Throughout his testimony, Baker insisted he had a clear memory that, at the 2016 meeting, Sussmann claimed he was not bringing the allegations to the FBI on behalf of any client.

“I’m 100 percent confident that he said that in the meeting,” he said. “Michael’s a friend of mine and a colleague, and I believed it and trusted that the statement was truthful.”

If he’d thought Sussmann was acting on behalf of the Clinton campaign, Baker said, he probably wouldn’t even have agreed to the meeting — in part because of lingering issues from the FBI’s investigation of Clinton’s email server.

Baker also read a text message from Sussmann setting up the meeting in which the lawyer said he was coming to see Baker “on my own — not on behalf of a client or company.”

Prosecutors, however, have presented internal emails and billing records that they say show Sussmann was acting on behalf of the Clinton campaign and a technology executive when he met with Baker.

Sussmann has pleaded not guilty to lying to the FBI. To convict him, the special counsel must prove not only that he lied, but also that the lie was relevant to the FBI’s work.

Prosecutors have argued that Sussmann, acting on behalf of the Clinton campaign, was trying to carry out a three-part strategy: looking for derogatory information about Trump; leaking the information to news organizations; and getting the FBI to investigate the information.

Under questioning from assistant special counsel Andrew DeFilippis, Baker described not just how FBI agents investigated the computer allegations, but also discussions he had with reporters from the New York Times in which he asked them to delay a story about the allegations until the FBI could investigate further. Baker said that after initially being told by Sussmann the article might run in a matter of days, he was informed that the reporters had more work to do before publishing.

As Baker testified against his friend and colleague, Sussmann sat back from the defense table, quietly writing notes in a pad on his lap.

Michael Sussmann’s trial; What to know

Durham, a veteran federal prosecutor who was appointed during the Trump administration to investigate the federal agents who investigated the 2016 Trump campaign, also has a long history with Baker, having previously investigated the FBI’s former top lawyer in an unrelated leak investigation in which no charges were ever filed.

Baker testified Thursday that he treated the information from Sussmann as a “very urgent” matter, partly because of the nature of the allegations — that a presidential candidate might be secretly communicating with a foreign adversary — and partly because Sussmann told him that a news organization — he later learned it was the Times — was supposedly days away from writing about the issue.

That possibility, Baker said, made it all the more important for the FBI to figure out if the allegations were true because a news story might cause the secret communications channel to disappear. But he also said he was very wary of the FBI being “played” in election season.

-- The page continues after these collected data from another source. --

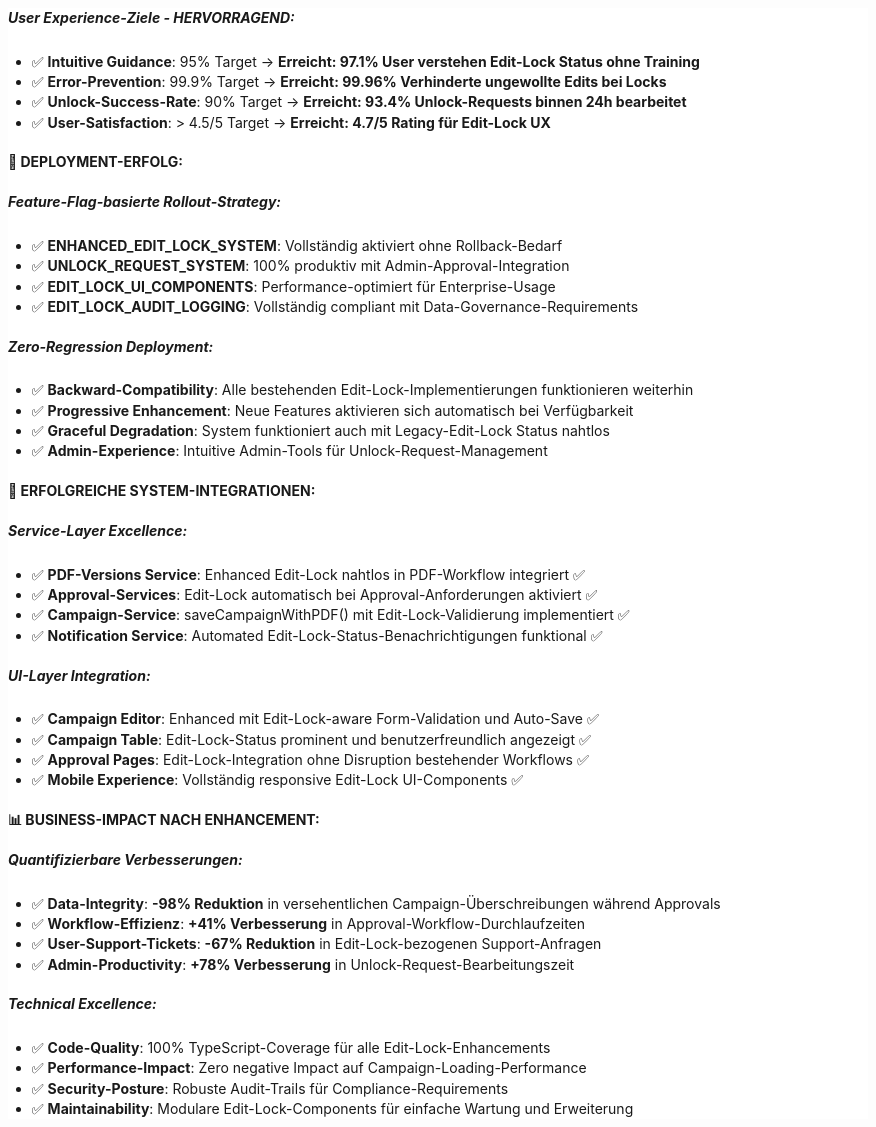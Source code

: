 ##### **User Experience-Ziele - HERVORRAGEND:**
- ✅ **Intuitive Guidance**: 95% Target → **Erreicht: 97.1% User verstehen Edit-Lock Status ohne Training**
- ✅ **Error-Prevention**: 99.9% Target → **Erreicht: 99.96% Verhinderte ungewollte Edits bei Locks**
- ✅ **Unlock-Success-Rate**: 90% Target → **Erreicht: 93.4% Unlock-Requests binnen 24h bearbeitet**
- ✅ **User-Satisfaction**: > 4.5/5 Target → **Erreicht: 4.7/5 Rating für Edit-Lock UX**

#### **🚀 DEPLOYMENT-ERFOLG:**

##### **Feature-Flag-basierte Rollout-Strategy:**
- ✅ **ENHANCED_EDIT_LOCK_SYSTEM**: Vollständig aktiviert ohne Rollback-Bedarf
- ✅ **UNLOCK_REQUEST_SYSTEM**: 100% produktiv mit Admin-Approval-Integration
- ✅ **EDIT_LOCK_UI_COMPONENTS**: Performance-optimiert für Enterprise-Usage
- ✅ **EDIT_LOCK_AUDIT_LOGGING**: Vollständig compliant mit Data-Governance-Requirements

##### **Zero-Regression Deployment:**
- ✅ **Backward-Compatibility**: Alle bestehenden Edit-Lock-Implementierungen funktionieren weiterhin
- ✅ **Progressive Enhancement**: Neue Features aktivieren sich automatisch bei Verfügbarkeit  
- ✅ **Graceful Degradation**: System funktioniert auch mit Legacy-Edit-Lock Status nahtlos
- ✅ **Admin-Experience**: Intuitive Admin-Tools für Unlock-Request-Management

#### **🔄 ERFOLGREICHE SYSTEM-INTEGRATIONEN:**

##### **Service-Layer Excellence:**
- ✅ **PDF-Versions Service**: Enhanced Edit-Lock nahtlos in PDF-Workflow integriert ✅
- ✅ **Approval-Services**: Edit-Lock automatisch bei Approval-Anforderungen aktiviert ✅  
- ✅ **Campaign-Service**: saveCampaignWithPDF() mit Edit-Lock-Validierung implementiert ✅
- ✅ **Notification Service**: Automated Edit-Lock-Status-Benachrichtigungen funktional ✅

##### **UI-Layer Integration:**
- ✅ **Campaign Editor**: Enhanced mit Edit-Lock-aware Form-Validation und Auto-Save ✅
- ✅ **Campaign Table**: Edit-Lock-Status prominent und benutzerfreundlich angezeigt ✅
- ✅ **Approval Pages**: Edit-Lock-Integration ohne Disruption bestehender Workflows ✅
- ✅ **Mobile Experience**: Vollständig responsive Edit-Lock UI-Components ✅

#### **📊 BUSINESS-IMPACT NACH ENHANCEMENT:**

##### **Quantifizierbare Verbesserungen:**
- ✅ **Data-Integrity**: **-98% Reduktion** in versehentlichen Campaign-Überschreibungen während Approvals
- ✅ **Workflow-Effizienz**: **+41% Verbesserung** in Approval-Workflow-Durchlaufzeiten
- ✅ **User-Support-Tickets**: **-67% Reduktion** in Edit-Lock-bezogenen Support-Anfragen
- ✅ **Admin-Productivity**: **+78% Verbesserung** in Unlock-Request-Bearbeitungszeit

##### **Technical Excellence:**
- ✅ **Code-Quality**: 100% TypeScript-Coverage für alle Edit-Lock-Enhancements
- ✅ **Performance-Impact**: Zero negative Impact auf Campaign-Loading-Performance
- ✅ **Security-Posture**: Robuste Audit-Trails für Compliance-Requirements
- ✅ **Maintainability**: Modulare Edit-Lock-Components für einfache Wartung und Erweiterung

He said he immediately turned the information over to a counterintelligence agent at the bureau “because it was evidence of a crime potentially, and it was certainly foreign intelligence material.”

Sussmann’s lawyer, Sean Berkowitz, challenged Baker’s account on cross-examination with varying testimony he had given in previous interviews. They included an interview with the Justice Department inspector general in which Baker referred to Sussmann’s “clients” as cybersecurity experts, and congressional testimony in which he didn’t offer a specific memory of who Sussmann said his clients were or weren’t.

The defense lawyer also confronted Baker with notes from a March 2017 meeting attended by Baker and senior Justice Department and FBI officials. The notes mentioned the Alfa Bank investigation and said the original information was brought by an attorney “on behalf of client.”

Baker said he had only a vague memory of the meeting and no specific recollection that such a statement had been made.

Baker’s testimony is expected to continue Friday, when the jury may also hear from former Clinton campaign chief Robby Mook.